こんにちは、サクラです。
みなさん、クマノミという魚を知っていますか? あのディズニーの映画に出ていたかわいい魚です。
By Ritiks – Own work, CC BY-SA 3.0, Link
イソギンチャクと共生関係にあり普段はそこをコロニーとして暮らしてます。この魚は生殖の方法に特徴があります。コロニーの中で一番大きい個体がメス、次に大きい個体がオスとなり三番目以下の個体は生殖活動をしません。そして一番大きい個体が死ぬなどして群れからいなくなるとオスがメスに変化し、三番目の個体がオスとなります。このような性の在り方はsequential hermaphrodite、うまく訳すのが難しいですが「時間の経過に関係する両性具有」と呼ばれています。同時に両性の特質を持つわけではないけれど個体の一生を通して両方の性を体験するという在り方です。植物には多く見られますが動物では珍しいようです。
かつて私の家にはメスの妻とオスの私と二人の娘がいました。でも、あるとき妻はコロニーから立ち去り、成熟したメスがいない状態になりました。もちろん他の事情もあったとはいえ、私は真空となった空間を埋めるかのようにメスに変化したのでした。
幼い子供のいる家族に母親がいないのは致命的な状態です。一般論ですが、母子家庭は経済的に困窮することはありますが、そこさえ解決すると家族の情緒は安定する傾向があります。一方で父子家庭は経済的な問題に関係なく、その在り方、情緒の安定性が母子家庭に比べて脆いのです。哺乳類である私達の社会では子供の第一保護者がメスであることは大きな意味を持ちます。女性は家庭においては再生産を司るシャーマンでもあるのです。
私はオスでいた間、保育園から「母がいなくて(また祖母など周囲の女性の助けがなくて)どうやって子育てができるのか」というメッセージを間断なく受けました。私が自分でできると主張しても、保育園で使うシーツや巾着袋や手提げカバンを自作しても、お弁当にウサギリンゴやタコソーセージを並べても、型紙から娘の夏用のワンピースを作ってもその疑念は絶えることがありませんでした。女性の社会進出が奨励される一方で男性の家庭進出はまだ顧みられない時期でした。まだイクメンという言葉が出てくる前のことです。
私は引っ越しを期にクマノミのようにメスになりました。もちろん、このことを察した人はいるでしょう。まがりなりにもメスとなった後のほうが私達のコロニーとその周囲は安定しました。

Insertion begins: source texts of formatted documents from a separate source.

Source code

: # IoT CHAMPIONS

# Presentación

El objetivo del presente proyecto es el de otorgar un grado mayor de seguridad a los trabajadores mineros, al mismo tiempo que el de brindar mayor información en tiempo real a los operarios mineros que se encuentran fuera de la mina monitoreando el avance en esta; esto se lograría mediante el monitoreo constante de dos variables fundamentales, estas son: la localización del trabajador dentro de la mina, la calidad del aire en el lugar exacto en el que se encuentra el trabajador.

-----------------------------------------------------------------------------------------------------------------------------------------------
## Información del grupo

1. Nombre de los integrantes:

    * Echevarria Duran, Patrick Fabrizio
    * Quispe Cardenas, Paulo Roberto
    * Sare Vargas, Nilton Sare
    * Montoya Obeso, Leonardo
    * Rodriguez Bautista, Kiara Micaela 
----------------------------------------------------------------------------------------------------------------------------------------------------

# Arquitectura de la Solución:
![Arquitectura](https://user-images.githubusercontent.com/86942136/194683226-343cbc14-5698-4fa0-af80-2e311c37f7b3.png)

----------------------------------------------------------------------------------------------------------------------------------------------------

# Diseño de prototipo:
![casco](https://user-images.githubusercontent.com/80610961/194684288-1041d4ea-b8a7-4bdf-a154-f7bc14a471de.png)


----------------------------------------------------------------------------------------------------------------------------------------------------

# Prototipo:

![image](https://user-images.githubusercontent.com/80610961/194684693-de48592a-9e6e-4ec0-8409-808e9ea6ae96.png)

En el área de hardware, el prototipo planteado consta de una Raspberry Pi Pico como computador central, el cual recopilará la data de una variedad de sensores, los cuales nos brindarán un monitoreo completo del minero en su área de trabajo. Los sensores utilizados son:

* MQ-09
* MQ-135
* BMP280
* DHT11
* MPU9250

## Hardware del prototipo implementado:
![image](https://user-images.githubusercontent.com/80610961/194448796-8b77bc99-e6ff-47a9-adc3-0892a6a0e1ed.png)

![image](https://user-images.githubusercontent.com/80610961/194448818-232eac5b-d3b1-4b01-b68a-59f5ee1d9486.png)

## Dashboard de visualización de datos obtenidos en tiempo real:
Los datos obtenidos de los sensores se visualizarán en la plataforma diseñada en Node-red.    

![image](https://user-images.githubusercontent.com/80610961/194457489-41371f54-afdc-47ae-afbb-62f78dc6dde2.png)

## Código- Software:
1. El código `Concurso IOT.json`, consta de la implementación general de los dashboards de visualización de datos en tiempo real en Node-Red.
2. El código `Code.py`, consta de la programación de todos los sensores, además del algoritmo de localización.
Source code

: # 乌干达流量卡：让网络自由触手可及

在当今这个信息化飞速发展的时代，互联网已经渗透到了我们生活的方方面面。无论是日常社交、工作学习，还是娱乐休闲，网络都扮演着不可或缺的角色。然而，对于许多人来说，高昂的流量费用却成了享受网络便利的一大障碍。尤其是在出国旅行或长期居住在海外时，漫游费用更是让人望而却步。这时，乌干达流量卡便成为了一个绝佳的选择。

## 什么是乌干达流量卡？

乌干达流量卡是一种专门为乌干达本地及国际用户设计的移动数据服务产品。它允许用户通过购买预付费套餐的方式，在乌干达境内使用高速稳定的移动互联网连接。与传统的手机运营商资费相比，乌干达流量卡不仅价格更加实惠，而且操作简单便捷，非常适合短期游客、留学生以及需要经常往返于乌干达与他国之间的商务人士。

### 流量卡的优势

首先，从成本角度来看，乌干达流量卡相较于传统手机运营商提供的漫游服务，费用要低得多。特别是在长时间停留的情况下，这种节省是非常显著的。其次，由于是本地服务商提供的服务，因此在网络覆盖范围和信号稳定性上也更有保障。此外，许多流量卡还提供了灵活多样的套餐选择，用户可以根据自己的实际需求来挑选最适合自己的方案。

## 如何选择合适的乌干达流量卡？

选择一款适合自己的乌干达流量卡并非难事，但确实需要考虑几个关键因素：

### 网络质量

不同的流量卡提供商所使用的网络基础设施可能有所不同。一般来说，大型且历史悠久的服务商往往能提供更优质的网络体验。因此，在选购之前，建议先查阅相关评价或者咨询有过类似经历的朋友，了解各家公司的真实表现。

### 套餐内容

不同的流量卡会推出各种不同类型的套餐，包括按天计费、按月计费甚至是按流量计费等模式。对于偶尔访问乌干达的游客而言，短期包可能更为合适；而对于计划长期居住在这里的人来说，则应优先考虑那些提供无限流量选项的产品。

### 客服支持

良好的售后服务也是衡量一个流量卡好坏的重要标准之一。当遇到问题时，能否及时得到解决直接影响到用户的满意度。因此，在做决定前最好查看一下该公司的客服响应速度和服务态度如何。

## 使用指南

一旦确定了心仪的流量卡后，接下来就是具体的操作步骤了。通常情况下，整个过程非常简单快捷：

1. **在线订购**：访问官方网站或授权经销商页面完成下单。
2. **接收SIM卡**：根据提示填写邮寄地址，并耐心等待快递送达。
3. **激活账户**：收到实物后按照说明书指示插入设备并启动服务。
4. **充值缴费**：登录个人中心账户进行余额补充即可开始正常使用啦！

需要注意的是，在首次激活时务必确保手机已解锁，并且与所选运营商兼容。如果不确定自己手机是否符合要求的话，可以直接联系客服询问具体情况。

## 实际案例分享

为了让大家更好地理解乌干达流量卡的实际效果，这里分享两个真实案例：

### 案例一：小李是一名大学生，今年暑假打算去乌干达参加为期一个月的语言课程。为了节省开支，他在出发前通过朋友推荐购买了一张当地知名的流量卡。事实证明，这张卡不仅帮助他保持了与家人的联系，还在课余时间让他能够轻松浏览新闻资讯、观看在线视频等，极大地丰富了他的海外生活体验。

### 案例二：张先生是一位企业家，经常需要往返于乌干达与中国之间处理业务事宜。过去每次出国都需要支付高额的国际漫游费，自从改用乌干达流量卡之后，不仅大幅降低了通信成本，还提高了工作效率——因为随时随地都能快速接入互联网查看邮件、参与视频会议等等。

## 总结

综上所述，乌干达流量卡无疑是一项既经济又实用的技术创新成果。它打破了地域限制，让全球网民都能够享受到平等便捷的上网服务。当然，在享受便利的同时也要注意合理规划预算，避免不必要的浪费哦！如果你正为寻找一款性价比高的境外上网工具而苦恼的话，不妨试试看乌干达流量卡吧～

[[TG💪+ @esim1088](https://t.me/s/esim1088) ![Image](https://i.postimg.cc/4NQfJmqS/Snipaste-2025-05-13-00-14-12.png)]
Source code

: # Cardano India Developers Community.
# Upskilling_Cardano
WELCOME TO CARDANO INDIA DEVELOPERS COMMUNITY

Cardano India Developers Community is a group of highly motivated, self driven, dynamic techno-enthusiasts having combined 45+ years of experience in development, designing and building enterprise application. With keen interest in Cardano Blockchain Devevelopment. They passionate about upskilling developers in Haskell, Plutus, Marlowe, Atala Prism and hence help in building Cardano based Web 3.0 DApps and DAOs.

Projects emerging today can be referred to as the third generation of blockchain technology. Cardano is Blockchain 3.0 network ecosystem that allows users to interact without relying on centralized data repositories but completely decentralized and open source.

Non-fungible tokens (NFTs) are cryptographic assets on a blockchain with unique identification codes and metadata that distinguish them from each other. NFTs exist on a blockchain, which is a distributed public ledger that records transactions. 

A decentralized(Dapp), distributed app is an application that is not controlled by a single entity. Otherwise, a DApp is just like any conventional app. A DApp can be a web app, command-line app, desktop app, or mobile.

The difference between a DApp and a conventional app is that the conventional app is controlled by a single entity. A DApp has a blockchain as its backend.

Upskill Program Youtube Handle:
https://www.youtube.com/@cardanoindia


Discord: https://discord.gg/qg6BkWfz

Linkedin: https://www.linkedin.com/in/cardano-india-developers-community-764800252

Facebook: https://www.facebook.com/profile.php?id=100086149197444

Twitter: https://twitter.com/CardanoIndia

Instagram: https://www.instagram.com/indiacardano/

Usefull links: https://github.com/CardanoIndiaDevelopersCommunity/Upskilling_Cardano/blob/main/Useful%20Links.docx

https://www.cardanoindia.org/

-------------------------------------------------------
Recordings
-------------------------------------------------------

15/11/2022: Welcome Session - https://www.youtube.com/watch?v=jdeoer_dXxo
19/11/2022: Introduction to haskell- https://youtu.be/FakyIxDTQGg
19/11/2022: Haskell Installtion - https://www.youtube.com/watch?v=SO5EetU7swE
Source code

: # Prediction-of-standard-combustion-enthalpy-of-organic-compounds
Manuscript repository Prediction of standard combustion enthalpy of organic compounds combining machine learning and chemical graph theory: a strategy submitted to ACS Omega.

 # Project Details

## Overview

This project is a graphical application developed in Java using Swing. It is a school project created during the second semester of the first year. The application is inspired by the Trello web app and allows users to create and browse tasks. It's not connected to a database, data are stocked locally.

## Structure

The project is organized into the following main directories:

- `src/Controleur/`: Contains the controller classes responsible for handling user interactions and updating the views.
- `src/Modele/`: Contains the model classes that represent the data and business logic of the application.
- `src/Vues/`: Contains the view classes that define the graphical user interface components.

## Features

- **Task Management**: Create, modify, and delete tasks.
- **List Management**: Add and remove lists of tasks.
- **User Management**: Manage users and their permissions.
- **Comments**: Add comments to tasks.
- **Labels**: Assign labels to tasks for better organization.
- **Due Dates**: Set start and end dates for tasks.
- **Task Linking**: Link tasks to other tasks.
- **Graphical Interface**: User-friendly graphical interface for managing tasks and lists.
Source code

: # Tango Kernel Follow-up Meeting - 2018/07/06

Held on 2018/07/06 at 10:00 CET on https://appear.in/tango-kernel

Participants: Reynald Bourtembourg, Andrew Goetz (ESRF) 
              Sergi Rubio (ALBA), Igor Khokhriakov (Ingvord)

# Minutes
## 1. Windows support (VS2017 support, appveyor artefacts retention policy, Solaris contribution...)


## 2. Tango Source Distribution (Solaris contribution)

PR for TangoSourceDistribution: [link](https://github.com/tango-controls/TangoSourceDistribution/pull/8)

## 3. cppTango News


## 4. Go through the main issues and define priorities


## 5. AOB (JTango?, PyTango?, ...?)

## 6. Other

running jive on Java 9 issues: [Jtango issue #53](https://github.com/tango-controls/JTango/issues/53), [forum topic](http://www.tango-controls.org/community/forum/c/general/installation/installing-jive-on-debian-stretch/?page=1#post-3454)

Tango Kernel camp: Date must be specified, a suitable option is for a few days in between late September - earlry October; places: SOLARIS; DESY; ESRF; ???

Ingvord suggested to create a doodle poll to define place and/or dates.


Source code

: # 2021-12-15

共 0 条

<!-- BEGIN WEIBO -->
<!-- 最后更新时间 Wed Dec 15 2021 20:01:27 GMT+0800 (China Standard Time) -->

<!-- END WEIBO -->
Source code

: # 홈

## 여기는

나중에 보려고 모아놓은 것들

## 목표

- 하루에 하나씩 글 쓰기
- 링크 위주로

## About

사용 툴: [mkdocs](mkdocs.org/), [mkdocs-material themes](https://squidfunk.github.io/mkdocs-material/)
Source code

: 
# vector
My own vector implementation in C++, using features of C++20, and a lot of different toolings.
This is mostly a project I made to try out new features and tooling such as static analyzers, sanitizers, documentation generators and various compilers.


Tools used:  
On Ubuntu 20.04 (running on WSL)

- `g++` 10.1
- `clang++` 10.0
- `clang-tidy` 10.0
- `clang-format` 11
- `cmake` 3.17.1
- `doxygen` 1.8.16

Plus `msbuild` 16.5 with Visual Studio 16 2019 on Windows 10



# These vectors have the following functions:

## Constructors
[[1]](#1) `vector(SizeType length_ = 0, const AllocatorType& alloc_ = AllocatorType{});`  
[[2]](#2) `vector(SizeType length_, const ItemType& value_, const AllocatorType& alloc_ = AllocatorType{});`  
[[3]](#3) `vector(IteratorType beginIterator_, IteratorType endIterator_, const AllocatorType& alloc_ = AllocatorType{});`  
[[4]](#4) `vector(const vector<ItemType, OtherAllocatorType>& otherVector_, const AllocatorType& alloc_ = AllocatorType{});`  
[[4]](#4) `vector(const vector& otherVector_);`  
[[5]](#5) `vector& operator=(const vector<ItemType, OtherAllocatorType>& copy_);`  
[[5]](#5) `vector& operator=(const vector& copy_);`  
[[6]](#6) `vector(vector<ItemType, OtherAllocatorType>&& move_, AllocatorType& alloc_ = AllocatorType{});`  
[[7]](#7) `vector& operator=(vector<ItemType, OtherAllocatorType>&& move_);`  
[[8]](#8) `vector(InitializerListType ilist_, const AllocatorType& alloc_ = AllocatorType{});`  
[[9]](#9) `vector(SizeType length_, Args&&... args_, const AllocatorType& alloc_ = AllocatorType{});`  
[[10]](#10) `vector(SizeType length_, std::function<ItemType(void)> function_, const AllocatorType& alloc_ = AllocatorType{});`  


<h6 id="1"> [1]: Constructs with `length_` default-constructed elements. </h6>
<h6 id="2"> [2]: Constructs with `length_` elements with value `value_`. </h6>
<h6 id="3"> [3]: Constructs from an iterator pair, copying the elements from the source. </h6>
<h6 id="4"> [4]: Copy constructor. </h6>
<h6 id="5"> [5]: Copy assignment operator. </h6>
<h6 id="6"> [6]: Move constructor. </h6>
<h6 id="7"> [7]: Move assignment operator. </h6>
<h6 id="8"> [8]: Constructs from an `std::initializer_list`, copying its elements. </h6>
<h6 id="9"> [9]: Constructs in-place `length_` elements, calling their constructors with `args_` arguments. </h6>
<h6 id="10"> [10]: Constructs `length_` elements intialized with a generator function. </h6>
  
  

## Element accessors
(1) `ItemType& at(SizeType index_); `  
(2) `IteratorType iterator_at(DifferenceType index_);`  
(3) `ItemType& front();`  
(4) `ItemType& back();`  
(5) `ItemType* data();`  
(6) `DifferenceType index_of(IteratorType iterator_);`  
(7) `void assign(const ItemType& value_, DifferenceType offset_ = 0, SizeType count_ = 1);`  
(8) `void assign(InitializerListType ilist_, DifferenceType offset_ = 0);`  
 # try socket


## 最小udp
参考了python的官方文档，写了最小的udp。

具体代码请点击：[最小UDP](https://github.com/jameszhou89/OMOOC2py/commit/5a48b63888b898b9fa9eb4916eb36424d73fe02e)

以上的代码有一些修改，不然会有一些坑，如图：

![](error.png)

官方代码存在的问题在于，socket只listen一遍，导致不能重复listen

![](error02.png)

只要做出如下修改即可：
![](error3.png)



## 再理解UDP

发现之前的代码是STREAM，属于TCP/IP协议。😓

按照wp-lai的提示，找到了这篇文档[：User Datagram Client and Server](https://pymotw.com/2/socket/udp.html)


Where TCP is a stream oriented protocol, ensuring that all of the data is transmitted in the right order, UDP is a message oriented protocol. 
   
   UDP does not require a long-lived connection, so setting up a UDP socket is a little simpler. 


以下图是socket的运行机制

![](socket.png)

人間はクマノミとは違い、生まれたときの性別のまま一生終える種族だと主張する人もいるでしょう。でも豊かで食べ物を選ぶことができる環境において人はベジタリアンとして生きることもできます。人間はそもそも雑食の動物だからそのような生き方は摂理に合わないという主張も彼らには多くのなかの一つの意見としてしか響かないでしょう。人は自分の在り方を自分で決めることができます、それが可能であるかぎり。私も「時間の経過に関係する両性具有」という自分の性の在り方を自分で決めたのです。私の知る限りそれは可能なことです。